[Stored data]
▬▬▬▬▬▬

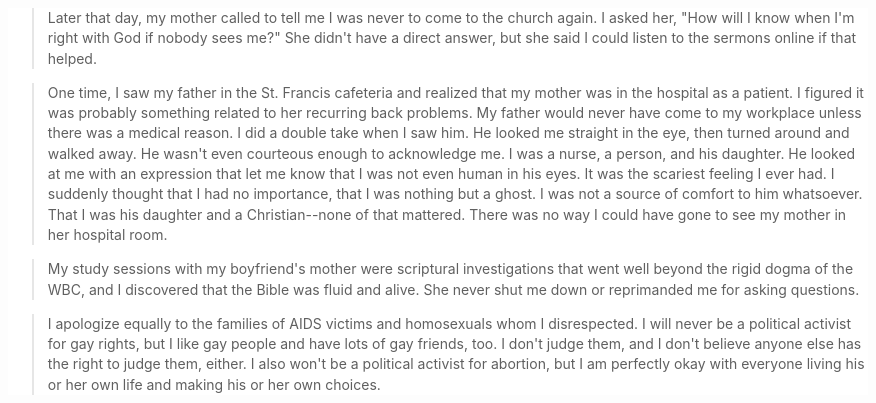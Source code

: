 > Later that day, my mother called to tell me I was never to come to the church again. I asked her, "How will I know when I'm right with God if nobody sees me?" She didn't have a direct answer, but she said I could listen to the sermons online if that helped.

> One time, I saw my father in the St. Francis cafeteria and realized that my mother was in the hospital as a patient. I figured it was probably something related to her recurring back problems. My father would never have come to my workplace unless there was a medical reason. I did a double take when I saw him. He looked me straight in the eye, then turned around and walked away. He wasn't even courteous enough to acknowledge me. I was a nurse, a person, and his daughter. He looked at me with an expression that let me know that I was not even human in his eyes. It was the scariest feeling I ever had. I suddenly thought that I had no importance, that I was nothing but a ghost. I was not a source of comfort to him whatsoever. That I was his daughter and a Christian--none of that mattered. There was no way I could have gone to see my mother in her hospital room.

> My study sessions with my boyfriend's mother were scriptural investigations that went well beyond the rigid dogma of the WBC, and I discovered that the Bible was fluid and alive. She never shut me down or reprimanded me for asking questions.

> I apologize equally to the families of AIDS victims and homosexuals whom I disrespected. I will never be a political activist for gay rights, but I like gay people and have lots of gay friends, too. I don't judge them, and I don't believe anyone else has the right to judge them, either. I also won't be a political activist for abortion, but I am perfectly okay with everyone living his or her own life and making his or her own choices.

▬▬▬▬▬▬

Problem requirements
Your reply should be one number: how many lines in the records contain "mother".

Written reply
3